■ What you will do ■
Among the records, find the lines that hold the string "teaching" and return them.

■ Saved entries ■

______

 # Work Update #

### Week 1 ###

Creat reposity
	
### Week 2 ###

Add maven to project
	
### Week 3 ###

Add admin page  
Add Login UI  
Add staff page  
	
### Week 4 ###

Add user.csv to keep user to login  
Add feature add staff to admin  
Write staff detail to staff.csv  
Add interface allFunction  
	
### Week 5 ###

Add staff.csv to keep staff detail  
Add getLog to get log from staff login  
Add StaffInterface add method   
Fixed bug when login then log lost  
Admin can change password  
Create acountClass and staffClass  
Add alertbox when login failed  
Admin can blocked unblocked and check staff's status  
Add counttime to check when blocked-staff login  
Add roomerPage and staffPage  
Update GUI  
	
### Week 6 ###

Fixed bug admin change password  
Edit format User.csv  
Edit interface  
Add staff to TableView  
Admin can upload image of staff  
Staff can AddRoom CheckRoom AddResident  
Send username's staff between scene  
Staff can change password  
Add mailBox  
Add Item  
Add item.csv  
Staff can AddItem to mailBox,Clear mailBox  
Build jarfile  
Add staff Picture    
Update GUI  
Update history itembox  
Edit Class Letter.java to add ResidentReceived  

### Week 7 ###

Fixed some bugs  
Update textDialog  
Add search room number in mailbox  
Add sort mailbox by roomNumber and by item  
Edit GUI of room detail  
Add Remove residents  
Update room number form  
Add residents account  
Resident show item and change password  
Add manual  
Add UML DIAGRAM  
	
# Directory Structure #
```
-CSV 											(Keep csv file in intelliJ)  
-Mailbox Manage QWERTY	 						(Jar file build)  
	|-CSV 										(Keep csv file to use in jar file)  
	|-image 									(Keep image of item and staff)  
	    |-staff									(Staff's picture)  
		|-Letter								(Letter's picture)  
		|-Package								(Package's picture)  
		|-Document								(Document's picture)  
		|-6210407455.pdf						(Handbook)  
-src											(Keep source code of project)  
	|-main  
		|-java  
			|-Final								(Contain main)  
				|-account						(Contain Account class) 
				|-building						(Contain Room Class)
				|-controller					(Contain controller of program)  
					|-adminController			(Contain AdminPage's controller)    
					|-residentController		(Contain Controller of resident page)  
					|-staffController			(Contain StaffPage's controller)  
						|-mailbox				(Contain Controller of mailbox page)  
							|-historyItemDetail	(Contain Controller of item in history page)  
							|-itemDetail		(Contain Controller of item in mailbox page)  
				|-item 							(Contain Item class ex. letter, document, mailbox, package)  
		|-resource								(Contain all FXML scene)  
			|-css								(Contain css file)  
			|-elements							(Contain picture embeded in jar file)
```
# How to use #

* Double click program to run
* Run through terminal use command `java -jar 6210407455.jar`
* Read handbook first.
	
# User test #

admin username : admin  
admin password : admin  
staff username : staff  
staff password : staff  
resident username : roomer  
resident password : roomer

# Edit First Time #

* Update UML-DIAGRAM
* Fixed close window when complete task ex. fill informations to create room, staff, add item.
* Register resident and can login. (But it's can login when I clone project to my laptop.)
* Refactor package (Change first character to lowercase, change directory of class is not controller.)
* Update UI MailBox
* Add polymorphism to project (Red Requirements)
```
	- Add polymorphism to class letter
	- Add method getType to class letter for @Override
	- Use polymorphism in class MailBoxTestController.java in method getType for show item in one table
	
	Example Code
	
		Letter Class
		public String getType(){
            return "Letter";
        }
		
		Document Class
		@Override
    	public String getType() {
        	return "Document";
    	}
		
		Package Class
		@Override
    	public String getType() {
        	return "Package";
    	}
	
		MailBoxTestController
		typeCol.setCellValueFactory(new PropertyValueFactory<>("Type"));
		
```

______

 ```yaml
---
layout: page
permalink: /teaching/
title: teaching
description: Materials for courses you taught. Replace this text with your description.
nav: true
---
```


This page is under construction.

______

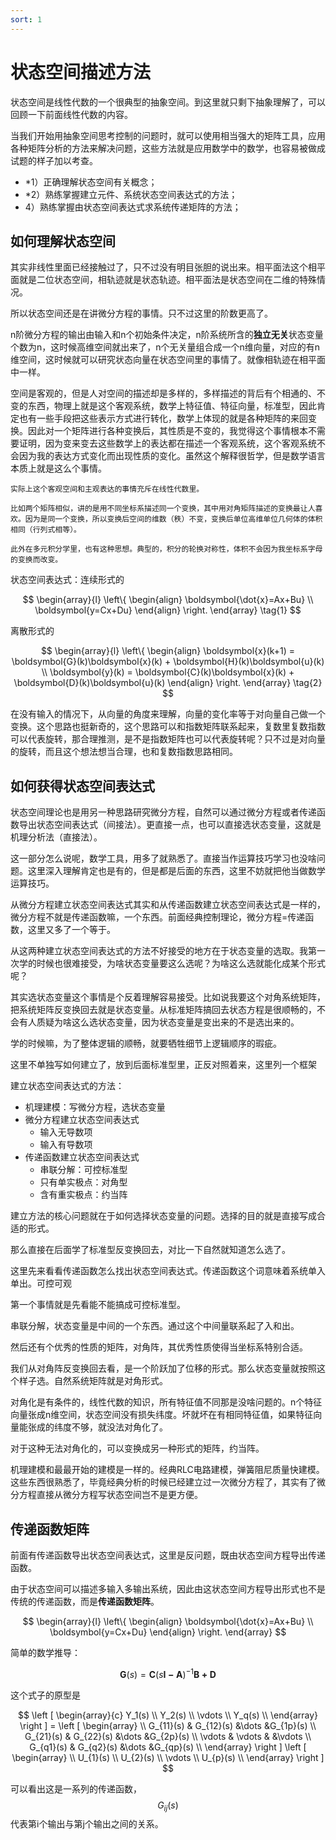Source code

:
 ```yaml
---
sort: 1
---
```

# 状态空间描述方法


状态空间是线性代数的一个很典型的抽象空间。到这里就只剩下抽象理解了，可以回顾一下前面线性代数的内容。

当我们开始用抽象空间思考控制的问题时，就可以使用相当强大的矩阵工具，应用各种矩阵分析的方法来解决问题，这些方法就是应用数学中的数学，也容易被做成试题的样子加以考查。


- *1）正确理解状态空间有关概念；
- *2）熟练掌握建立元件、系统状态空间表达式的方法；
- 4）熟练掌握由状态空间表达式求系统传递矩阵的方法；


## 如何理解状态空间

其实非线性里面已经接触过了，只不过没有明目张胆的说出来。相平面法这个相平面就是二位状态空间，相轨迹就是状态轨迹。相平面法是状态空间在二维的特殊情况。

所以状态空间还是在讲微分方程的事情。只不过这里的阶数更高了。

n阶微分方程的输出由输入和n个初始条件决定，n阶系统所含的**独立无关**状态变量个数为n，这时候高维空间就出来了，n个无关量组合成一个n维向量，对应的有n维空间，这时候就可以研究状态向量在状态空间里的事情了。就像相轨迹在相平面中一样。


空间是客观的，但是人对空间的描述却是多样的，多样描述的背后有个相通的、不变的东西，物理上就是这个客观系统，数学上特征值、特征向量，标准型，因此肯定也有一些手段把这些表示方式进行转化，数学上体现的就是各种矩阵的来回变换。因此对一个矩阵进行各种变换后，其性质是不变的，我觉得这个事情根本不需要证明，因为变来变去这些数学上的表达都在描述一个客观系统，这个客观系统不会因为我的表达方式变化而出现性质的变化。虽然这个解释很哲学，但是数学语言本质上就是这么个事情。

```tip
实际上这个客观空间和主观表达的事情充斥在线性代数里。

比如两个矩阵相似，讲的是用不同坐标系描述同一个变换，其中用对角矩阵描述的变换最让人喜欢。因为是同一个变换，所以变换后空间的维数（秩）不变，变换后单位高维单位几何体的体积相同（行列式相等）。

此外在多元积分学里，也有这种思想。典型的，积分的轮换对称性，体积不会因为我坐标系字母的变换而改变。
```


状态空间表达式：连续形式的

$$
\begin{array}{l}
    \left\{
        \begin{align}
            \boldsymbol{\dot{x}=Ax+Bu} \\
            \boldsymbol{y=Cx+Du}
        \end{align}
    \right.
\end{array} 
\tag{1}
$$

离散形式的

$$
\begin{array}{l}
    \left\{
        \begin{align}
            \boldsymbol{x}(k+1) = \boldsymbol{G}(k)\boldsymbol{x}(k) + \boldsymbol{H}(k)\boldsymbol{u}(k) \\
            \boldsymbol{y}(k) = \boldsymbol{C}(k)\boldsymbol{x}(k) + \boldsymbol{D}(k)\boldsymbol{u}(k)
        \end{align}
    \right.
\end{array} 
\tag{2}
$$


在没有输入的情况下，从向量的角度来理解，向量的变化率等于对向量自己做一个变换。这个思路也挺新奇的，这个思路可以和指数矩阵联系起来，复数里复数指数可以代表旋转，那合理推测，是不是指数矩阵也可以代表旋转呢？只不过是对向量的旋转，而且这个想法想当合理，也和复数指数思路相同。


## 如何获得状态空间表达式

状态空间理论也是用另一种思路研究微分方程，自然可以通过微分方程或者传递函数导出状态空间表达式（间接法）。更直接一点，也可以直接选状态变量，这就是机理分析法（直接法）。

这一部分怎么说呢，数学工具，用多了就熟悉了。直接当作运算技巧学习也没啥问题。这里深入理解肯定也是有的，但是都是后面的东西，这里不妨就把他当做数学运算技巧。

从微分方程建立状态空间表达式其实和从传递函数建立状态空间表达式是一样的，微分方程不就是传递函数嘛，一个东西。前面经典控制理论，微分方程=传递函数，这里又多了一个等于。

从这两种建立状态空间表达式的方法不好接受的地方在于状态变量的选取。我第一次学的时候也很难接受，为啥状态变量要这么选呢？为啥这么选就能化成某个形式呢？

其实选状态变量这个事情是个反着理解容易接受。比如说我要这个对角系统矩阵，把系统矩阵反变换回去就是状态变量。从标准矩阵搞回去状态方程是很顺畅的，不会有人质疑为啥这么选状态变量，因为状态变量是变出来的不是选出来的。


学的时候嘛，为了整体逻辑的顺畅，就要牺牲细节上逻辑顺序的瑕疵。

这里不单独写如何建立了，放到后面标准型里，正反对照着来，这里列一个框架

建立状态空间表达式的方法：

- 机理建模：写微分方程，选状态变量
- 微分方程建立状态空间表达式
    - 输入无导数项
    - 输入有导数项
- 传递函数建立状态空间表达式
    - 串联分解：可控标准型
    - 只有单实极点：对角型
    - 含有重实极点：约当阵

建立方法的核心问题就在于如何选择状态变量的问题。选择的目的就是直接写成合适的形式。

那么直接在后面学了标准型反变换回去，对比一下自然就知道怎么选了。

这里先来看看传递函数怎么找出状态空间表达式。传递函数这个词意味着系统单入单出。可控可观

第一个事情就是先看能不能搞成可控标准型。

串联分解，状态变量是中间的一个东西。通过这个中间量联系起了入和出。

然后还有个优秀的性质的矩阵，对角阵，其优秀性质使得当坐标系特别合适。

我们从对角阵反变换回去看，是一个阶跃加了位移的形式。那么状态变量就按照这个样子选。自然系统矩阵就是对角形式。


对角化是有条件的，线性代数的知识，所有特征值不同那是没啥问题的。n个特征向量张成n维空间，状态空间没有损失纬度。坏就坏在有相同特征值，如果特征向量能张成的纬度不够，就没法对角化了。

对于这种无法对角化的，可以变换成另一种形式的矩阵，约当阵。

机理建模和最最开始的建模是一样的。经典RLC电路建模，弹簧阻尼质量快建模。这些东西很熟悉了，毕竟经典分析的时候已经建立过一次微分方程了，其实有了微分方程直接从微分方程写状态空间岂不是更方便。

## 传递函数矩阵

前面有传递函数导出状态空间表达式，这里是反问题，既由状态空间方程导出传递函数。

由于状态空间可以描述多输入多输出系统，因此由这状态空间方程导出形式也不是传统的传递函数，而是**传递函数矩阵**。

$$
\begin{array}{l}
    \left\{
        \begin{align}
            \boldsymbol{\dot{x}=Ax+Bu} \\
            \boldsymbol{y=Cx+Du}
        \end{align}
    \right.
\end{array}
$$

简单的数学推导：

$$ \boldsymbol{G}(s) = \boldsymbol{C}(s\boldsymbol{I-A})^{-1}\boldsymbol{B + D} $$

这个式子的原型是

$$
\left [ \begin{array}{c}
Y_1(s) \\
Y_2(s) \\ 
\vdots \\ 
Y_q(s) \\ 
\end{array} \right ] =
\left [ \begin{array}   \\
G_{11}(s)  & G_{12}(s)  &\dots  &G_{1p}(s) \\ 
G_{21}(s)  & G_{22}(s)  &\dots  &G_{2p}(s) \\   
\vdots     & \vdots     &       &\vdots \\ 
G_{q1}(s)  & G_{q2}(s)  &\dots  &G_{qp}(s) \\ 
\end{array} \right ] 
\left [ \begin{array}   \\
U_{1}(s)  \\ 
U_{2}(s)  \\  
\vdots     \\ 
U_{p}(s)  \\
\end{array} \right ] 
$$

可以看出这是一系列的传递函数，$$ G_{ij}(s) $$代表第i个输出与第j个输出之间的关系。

______

■ Output for this task ■
permalink: /teaching/
title: teaching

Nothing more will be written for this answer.